Using the material below, print the line that contains "and commitment as seeds.", the line that contains "Найти число решений", and every line in between, exactly and nothing else.

##### DATA PROVIDED

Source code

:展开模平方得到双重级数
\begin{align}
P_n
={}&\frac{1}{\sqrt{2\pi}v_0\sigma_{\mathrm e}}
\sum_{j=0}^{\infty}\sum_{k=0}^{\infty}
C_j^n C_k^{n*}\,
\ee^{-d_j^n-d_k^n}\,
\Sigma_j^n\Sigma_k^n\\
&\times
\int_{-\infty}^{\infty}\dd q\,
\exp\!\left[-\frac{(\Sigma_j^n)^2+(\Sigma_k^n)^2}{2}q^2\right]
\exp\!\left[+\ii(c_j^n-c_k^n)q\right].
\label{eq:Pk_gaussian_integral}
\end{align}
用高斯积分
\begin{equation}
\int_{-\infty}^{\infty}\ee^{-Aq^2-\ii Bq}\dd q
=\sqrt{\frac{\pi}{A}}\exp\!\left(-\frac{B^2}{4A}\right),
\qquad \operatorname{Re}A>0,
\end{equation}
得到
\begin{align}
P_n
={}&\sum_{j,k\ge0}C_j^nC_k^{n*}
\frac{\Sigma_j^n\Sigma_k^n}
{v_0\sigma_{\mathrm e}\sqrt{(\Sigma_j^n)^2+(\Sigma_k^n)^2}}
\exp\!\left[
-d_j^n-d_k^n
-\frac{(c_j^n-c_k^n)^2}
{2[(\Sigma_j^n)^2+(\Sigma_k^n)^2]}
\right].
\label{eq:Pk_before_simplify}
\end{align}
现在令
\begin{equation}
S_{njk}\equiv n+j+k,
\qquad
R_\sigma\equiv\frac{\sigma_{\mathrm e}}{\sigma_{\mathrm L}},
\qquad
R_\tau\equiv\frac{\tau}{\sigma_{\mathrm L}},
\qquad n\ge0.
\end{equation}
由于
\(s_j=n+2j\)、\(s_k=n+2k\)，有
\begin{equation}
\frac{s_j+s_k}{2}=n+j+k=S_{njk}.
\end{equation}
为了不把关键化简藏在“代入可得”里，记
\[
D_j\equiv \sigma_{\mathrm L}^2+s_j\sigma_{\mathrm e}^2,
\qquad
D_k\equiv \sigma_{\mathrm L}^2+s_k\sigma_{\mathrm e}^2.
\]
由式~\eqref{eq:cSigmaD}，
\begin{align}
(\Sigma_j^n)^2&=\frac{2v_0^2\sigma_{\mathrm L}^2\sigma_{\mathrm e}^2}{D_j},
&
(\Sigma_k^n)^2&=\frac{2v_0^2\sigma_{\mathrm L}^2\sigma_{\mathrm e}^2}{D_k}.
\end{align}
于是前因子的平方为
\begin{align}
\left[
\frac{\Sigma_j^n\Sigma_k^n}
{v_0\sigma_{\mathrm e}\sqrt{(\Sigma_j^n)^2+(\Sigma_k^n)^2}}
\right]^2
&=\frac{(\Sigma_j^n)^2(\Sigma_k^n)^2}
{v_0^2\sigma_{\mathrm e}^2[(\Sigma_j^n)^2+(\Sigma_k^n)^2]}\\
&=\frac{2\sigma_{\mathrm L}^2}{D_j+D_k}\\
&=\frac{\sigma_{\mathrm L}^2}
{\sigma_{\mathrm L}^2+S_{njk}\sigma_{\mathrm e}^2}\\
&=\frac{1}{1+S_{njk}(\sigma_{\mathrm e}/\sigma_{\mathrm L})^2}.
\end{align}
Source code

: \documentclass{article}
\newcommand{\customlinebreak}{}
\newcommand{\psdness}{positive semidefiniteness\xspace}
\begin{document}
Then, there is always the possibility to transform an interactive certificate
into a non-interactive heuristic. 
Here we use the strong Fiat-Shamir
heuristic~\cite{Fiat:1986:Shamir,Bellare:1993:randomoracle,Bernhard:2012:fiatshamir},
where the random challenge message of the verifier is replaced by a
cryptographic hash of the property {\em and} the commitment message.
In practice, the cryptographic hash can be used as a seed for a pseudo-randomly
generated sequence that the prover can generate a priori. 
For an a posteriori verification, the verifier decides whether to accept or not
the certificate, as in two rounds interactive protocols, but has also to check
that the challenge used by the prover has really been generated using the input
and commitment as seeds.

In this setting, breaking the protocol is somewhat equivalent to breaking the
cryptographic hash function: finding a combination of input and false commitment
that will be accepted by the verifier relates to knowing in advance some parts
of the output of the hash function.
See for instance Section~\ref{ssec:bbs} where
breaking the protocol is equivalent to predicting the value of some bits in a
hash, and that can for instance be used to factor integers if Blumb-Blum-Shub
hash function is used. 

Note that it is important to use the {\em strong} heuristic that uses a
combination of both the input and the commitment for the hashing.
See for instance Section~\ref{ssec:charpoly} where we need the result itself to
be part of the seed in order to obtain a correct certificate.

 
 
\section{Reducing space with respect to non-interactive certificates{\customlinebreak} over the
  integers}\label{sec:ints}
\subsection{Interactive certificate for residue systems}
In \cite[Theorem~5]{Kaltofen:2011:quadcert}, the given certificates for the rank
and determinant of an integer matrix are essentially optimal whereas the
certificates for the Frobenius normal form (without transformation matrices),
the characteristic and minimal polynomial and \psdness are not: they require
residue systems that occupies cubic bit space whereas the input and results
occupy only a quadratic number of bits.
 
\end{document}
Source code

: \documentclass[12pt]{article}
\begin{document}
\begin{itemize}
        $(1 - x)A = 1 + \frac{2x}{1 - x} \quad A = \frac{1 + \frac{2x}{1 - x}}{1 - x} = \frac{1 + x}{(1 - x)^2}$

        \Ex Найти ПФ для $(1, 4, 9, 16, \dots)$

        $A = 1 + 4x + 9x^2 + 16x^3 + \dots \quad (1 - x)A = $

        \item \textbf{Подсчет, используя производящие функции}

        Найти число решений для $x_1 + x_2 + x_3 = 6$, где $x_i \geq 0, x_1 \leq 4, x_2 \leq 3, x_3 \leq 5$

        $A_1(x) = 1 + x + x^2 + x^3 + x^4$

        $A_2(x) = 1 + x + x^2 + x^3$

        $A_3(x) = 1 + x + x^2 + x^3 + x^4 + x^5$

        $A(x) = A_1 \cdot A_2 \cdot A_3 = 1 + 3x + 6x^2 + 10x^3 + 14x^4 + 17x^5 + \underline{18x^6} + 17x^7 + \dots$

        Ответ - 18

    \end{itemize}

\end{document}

##########

§ **ANSWER TO THIS TASK**
and commitment as seeds.

In this setting, breaking the protocol is somewhat equivalent to breaking the
cryptographic hash function: finding a combination of input and false commitment
that will be accepted by the verifier relates to knowing in advance some parts
of the output of the hash function.
See for instance Section~\ref{ssec:bbs} where
breaking the protocol is equivalent to predicting the value of some bits in a
hash, and that can for instance be used to factor integers if Blumb-Blum-Shub
hash function is used. 

Note that it is important to use the {\em strong} heuristic that uses a
combination of both the input and the commitment for the hashing.
See for instance Section~\ref{ssec:charpoly} where we need the result itself to
be part of the seed in order to obtain a correct certificate.

 
 
\section{Reducing space with respect to non-interactive certificates{\customlinebreak} over the
  integers}\label{sec:ints}
\subsection{Interactive certificate for residue systems}
In \cite[Theorem~5]{Kaltofen:2011:quadcert}, the given certificates for the rank
and determinant of an integer matrix are essentially optimal whereas the
certificates for the Frobenius normal form (without transformation matrices),
the characteristic and minimal polynomial and \psdness are not: they require
residue systems that occupies cubic bit space whereas the input and results
occupy only a quadratic number of bits.
 
\end{document}
Source code

: \documentclass[12pt]{article}
\begin{document}
\begin{itemize}
        $(1 - x)A = 1 + \frac{2x}{1 - x} \quad A = \frac{1 + \frac{2x}{1 - x}}{1 - x} = \frac{1 + x}{(1 - x)^2}$

        \Ex Найти ПФ для $(1, 4, 9, 16, \dots)$

        $A = 1 + 4x + 9x^2 + 16x^3 + \dots \quad (1 - x)A = $

        \item \textbf{Подсчет, используя производящие функции}

        Найти число решений для $x_1 + x_2 + x_3 = 6$, где $x_i \geq 0, x_1 \leq 4, x_2 \leq 3, x_3 \leq 5$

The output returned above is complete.